棒状にまとめられた生地を丸い形に成形する過程で、余ったり割れてしまったりした規格外のものの一部は廃棄せざるを得なかった。

カンロ・三須和泰社長:
我々の廃棄した飴も大半は飼料に使われているということで、サーキュラー(循環型)になっていないわけではない。 ただ、より付加価値の高いものに使って行ければ、我々にとっても嬉しいし世の中にとってもお役に立てるのではないかと。

そこでカンロがタッグを組んだのは、以前「Live News α」でも取り上げた米や果物のかすなどからエタノールを作る技術で循環社会を構築する企業。

規格外の飴と米を混ぜて発酵させることでマスクスプレーやアロマスプレーに生まれ変わらせた。
マスクスプレーは飴の甘い香りではなく、ラベンダーの香り。

来年夏にもエタノールを活用したスプレーやウエットティッシュ、石鹸なども販売予定だ。

また、今後は飴を使った食べられるストローの展開も予定している。

カンロ 三須社長:
キャンディーで培った製造のノウハウ、我々の今まで築いてきたものから新しいものを生み出していきたい

廃棄せざるを得なかったものを新たな価値へ。
食品ロス削減への意識が高まる中、循環型経済を目指す取組みは加速している。

企業にとって"地球"も大切な利害関係者

三田友梨佳キャスター:
経済アナリストの馬渕磨理子さんに聞きます。
馬渕さんはカンロの三須社長に取材されたことがあるそうですね。

経済アナリスト・馬渕磨理子さん:
三須社長はキャンデー市場の総合シェアでナンバーワンを誇るカンロの存在意義、つまり企業活動のゴールについて「糖から未来をつくり、世界中の人を笑顔にする」と何度も話されていました。

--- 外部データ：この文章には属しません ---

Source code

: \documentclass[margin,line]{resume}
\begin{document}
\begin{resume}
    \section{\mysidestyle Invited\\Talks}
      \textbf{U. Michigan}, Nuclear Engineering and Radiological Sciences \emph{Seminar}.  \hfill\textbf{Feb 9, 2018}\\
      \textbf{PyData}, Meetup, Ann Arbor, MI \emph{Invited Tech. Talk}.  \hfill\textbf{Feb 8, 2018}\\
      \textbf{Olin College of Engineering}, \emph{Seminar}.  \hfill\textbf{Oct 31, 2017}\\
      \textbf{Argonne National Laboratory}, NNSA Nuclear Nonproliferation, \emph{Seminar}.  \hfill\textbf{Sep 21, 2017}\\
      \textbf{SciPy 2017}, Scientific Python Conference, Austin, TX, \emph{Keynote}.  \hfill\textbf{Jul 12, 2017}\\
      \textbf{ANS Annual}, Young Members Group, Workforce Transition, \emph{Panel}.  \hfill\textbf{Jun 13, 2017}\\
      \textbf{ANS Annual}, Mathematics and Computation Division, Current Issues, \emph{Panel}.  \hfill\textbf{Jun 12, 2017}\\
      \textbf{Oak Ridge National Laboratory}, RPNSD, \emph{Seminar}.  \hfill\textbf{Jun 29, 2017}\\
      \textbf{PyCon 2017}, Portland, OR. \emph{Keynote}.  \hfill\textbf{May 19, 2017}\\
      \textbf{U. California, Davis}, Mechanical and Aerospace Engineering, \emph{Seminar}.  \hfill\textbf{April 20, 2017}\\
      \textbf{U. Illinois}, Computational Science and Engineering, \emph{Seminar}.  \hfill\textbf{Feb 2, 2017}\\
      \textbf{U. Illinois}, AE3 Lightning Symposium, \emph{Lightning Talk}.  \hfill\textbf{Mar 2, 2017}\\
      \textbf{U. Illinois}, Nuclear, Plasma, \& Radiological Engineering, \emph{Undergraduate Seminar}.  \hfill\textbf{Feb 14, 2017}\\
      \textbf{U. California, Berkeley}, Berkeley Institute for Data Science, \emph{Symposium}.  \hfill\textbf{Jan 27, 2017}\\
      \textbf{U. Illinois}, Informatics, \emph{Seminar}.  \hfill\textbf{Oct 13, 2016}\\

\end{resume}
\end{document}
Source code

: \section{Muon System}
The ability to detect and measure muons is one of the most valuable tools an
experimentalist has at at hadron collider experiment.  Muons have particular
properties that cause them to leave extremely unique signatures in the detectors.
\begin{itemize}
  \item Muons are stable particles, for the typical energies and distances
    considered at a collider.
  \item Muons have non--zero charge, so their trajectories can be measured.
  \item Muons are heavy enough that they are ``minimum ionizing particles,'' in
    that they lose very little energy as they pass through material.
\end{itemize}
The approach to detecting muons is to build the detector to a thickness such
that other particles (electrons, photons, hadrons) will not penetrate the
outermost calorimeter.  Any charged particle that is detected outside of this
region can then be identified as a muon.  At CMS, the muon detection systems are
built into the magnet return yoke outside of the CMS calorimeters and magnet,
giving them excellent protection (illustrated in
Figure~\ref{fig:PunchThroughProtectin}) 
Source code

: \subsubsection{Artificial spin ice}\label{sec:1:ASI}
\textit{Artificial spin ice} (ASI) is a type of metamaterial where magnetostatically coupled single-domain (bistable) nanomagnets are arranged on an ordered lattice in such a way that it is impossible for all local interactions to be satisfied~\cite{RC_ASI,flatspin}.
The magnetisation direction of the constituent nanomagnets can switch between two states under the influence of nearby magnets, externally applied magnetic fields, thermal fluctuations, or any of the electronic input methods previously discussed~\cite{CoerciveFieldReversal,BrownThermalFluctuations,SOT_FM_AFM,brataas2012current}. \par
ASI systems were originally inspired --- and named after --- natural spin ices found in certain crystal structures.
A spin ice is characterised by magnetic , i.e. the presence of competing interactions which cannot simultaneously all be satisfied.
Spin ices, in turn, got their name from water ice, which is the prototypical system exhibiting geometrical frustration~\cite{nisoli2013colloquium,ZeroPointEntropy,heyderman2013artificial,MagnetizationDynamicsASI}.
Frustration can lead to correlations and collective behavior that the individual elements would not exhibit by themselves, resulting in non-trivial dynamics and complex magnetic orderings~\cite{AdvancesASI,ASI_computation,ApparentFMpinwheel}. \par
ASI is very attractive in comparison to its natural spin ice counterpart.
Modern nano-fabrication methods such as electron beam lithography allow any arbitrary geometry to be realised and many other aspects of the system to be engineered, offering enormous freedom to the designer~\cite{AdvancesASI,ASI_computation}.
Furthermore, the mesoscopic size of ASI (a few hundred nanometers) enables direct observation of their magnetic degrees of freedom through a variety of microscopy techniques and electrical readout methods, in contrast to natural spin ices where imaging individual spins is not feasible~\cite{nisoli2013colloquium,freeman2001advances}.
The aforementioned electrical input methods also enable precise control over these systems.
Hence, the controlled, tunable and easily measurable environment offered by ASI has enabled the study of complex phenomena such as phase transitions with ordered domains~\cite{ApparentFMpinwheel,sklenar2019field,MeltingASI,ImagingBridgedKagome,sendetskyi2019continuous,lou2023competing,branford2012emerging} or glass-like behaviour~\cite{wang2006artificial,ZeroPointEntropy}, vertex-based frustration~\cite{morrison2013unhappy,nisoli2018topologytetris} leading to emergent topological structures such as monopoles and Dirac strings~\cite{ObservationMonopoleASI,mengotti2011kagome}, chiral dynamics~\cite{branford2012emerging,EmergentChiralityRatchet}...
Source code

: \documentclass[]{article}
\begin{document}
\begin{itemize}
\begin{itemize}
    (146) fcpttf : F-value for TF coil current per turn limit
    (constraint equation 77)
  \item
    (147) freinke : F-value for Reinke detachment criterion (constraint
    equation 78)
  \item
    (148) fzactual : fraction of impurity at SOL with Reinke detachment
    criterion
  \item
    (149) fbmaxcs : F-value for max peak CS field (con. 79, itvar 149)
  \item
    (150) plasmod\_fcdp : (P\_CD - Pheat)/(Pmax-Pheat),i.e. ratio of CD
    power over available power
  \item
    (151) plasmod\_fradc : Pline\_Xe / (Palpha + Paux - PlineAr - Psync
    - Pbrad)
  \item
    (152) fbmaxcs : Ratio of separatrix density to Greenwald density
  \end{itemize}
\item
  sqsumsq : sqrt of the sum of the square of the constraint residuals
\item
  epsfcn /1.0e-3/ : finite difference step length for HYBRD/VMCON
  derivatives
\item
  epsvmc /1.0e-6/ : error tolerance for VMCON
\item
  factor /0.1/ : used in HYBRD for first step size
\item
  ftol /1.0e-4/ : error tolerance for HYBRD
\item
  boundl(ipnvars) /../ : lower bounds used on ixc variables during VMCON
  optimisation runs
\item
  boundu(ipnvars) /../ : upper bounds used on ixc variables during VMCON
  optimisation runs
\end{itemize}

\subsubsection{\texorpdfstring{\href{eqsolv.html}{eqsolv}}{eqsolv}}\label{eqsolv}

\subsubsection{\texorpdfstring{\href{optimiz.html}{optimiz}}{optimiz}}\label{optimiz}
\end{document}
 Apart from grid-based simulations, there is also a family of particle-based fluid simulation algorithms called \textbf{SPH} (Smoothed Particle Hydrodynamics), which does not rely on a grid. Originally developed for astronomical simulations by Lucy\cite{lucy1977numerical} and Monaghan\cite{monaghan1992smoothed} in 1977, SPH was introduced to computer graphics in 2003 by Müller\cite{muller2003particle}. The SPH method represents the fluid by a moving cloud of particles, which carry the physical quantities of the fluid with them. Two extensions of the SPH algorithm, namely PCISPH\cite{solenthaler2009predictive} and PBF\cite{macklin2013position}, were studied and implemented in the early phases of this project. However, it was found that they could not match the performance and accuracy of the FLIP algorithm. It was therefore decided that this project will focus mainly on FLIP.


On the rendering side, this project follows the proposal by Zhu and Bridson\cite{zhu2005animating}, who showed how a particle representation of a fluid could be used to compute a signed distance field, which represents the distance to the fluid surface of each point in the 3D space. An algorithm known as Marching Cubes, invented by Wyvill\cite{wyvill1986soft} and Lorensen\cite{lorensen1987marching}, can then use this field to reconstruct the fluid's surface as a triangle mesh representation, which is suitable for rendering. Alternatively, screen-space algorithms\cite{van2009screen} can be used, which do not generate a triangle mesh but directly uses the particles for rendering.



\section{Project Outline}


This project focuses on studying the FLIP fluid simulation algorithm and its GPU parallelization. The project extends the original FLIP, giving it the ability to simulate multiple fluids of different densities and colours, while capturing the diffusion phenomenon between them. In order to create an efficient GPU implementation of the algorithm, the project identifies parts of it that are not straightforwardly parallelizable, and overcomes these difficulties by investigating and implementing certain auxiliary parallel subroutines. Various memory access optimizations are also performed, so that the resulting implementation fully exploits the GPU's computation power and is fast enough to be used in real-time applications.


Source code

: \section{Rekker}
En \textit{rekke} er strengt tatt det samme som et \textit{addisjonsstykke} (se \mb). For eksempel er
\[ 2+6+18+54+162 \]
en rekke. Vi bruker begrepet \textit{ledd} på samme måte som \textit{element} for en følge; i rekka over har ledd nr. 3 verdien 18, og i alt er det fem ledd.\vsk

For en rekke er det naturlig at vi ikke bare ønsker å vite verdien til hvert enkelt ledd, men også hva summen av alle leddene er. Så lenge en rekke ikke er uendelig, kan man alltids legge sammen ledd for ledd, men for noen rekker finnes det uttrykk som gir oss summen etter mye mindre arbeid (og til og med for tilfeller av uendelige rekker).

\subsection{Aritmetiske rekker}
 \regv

人々の笑顔のためにSDGsを強く意識していて、規格外の飴を再利用する今回の取り組みはカンロが目指す循環型経済を具現化したものです。

三田キャスター:
その循環型経済への取り組みは経営の最重要課題のひとつとされていますね。

馬渕磨理子さん:
例えば東京証券取引所は来年4月、現在の1部、2部 マザース、ジャスダックの4つの市場から「プライム」「スタンダード」「グロース」の3つの市場に再編します。

現在、東証1部に上場している企業でも気候変動リスクや持続可能な企業活動への取り組みに欠けていると判断されると「プライム」市場に移行することが出来ません。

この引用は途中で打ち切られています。